What: Presentation on UNITE Technology as applied to Oncology

When: Tuesday, October 30 at 3:30 p.m. EDT

Where: Rockefeller Center, 1270 6th Avenue, New York, NY, 10020

About UNITE

ITI’s investigational UNITE platform, or UNiversal Intracellular Targeted Expression, is thought to work by encoding the Lysosomal Associated Membrane Protein, an endogenous protein in humans. In this way, ITI’s vaccines (DNA or RNA) have the potential to utilize the body’s natural biochemistry to develop a broad immune response including antibody production, cytokine release and critical immunological memory.
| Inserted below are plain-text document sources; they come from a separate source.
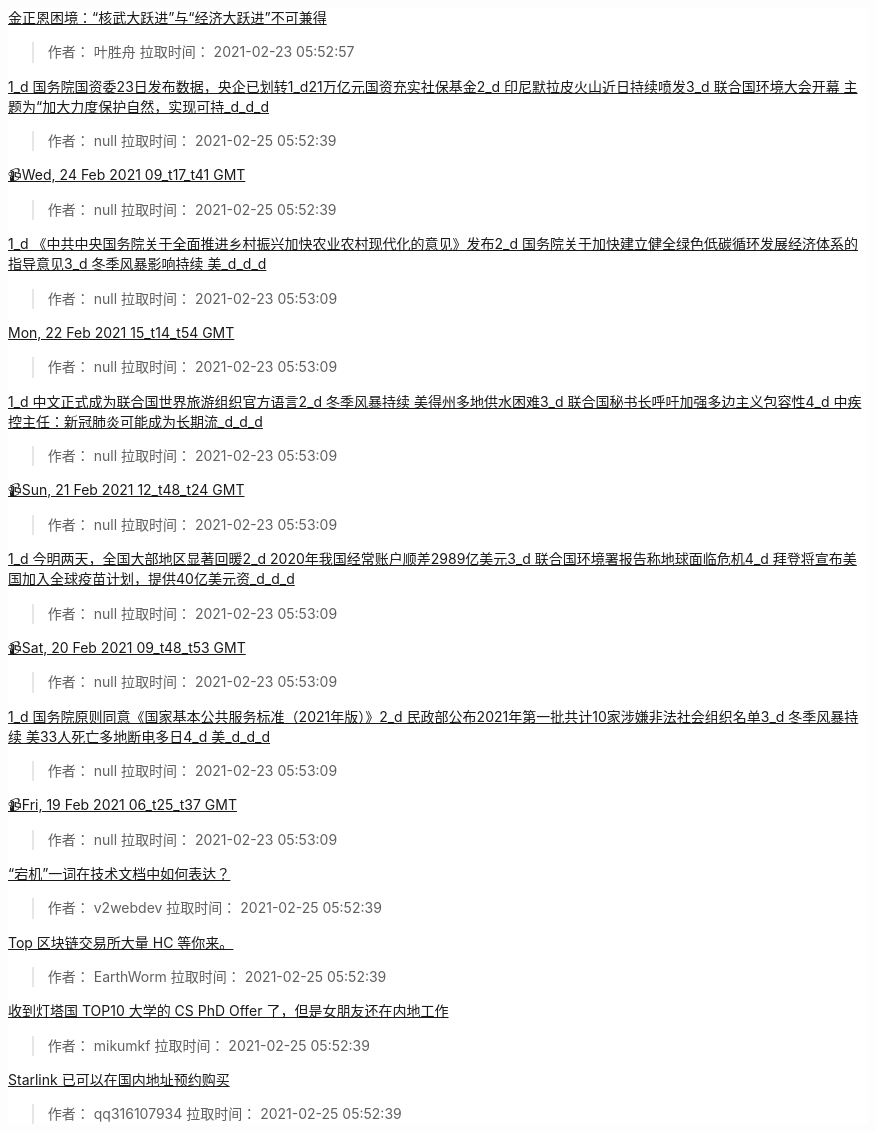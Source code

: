 [金正恩困境：“核武大跃进”与“经济大跃进”不可兼得](http://www.ftchinese.com/story/001091483)

> 作者： 叶胜舟  拉取时间： 2021-02-23 05:52:57

 [1_d 国务院国资委23日发布数据，央企已划转1_d21万亿元国资充实社保基金2_d 印尼默拉皮火山近日持续喷发3_d 联合国环境大会开幕 主题为“加大力度保护自然，实现可持_d_d_d](https://t.me/tgchinanews/1005)

> 作者： null  拉取时间： 2021-02-25 05:52:39

 [📹Wed, 24 Feb 2021 09_t17_t41 GMT](https://t.me/tgchinanews/1004)

> 作者： null  拉取时间： 2021-02-25 05:52:39

 [1_d 《中共中央国务院关于全面推进乡村振兴加快农业农村现代化的意见》发布2_d 国务院关于加快建立健全绿色低碳循环发展经济体系的指导意见3_d 冬季风暴影响持续 美_d_d_d](https://t.me/tgchinanews/1003)

> 作者： null  拉取时间： 2021-02-23 05:53:09

 [Mon, 22 Feb 2021 15_t14_t54 GMT](https://t.me/tgchinanews/1002)

> 作者： null  拉取时间： 2021-02-23 05:53:09

 [1_d 中文正式成为联合国世界旅游组织官方语言2_d 冬季风暴持续 美得州多地供水困难3_d 联合国秘书长呼吁加强多边主义包容性4_d 中疾控主任：新冠肺炎可能成为长期流_d_d_d](https://t.me/tgchinanews/1001)

> 作者： null  拉取时间： 2021-02-23 05:53:09

 [📹Sun, 21 Feb 2021 12_t48_t24 GMT](https://t.me/tgchinanews/1000)

> 作者： null  拉取时间： 2021-02-23 05:53:09

 [1_d 今明两天，全国大部地区显著回暖2_d 2020年我国经常账户顺差2989亿美元3_d 联合国环境署报告称地球面临危机4_d 拜登将宣布美国加入全球疫苗计划，提供40亿美元资_d_d_d](https://t.me/tgchinanews/999)

> 作者： null  拉取时间： 2021-02-23 05:53:09

 [📹Sat, 20 Feb 2021 09_t48_t53 GMT](https://t.me/tgchinanews/998)

> 作者： null  拉取时间： 2021-02-23 05:53:09

 [1_d 国务院原则同意《国家基本公共服务标准（2021年版）》2_d 民政部公布2021年第一批共计10家涉嫌非法社会组织名单3_d 冬季风暴持续 美33人死亡多地断电多日4_d 美_d_d_d](https://t.me/tgchinanews/997)

> 作者： null  拉取时间： 2021-02-23 05:53:09

 [📹Fri, 19 Feb 2021 06_t25_t37 GMT](https://t.me/tgchinanews/996)

> 作者： null  拉取时间： 2021-02-23 05:53:09

 [“宕机”一词在技术文档中如何表达？](https://www.v2ex.com/t/755812)

> 作者： v2webdev  拉取时间： 2021-02-25 05:52:39

 [Top 区块链交易所大量 HC 等你来。](https://www.v2ex.com/t/755811)

> 作者： EarthWorm  拉取时间： 2021-02-25 05:52:39

 [收到灯塔国 TOP10 大学的 CS PhD Offer 了，但是女朋友还在内地工作](https://www.v2ex.com/t/755750)

> 作者： mikumkf  拉取时间： 2021-02-25 05:52:39

 [Starlink 已可以在国内地址预约购买](https://www.v2ex.com/t/755749)

> 作者： qq316107934  拉取时间： 2021-02-25 05:52:39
This approach could put UNITE technology at the crossroads of immunotherapies in a number of illnesses, including cancer, allergy and infectious diseases. UNITE is currently being employed in Phase II clinical trials as a cancer immunotherapy. ITI is also collaborating with academic centers and biotechnology companies to study the use of UNITE in cancer types of high mortality, including cases where there are limited treatment options like glioblastoma and acute myeloid leukemia. ITI believes that these early clinical studies may provide a proof of concept for UNITE therapy in cancer, and if successful, set the stage for future studies, including combinations in these tumor types and others. Preclinical data is currently being developed to explore whether LAMP nucleic acid constructs may amplify and activate the immune response in highly immunogenic tumor types and be used to create immune responses to tumor types that otherwise do not provoke an immune response.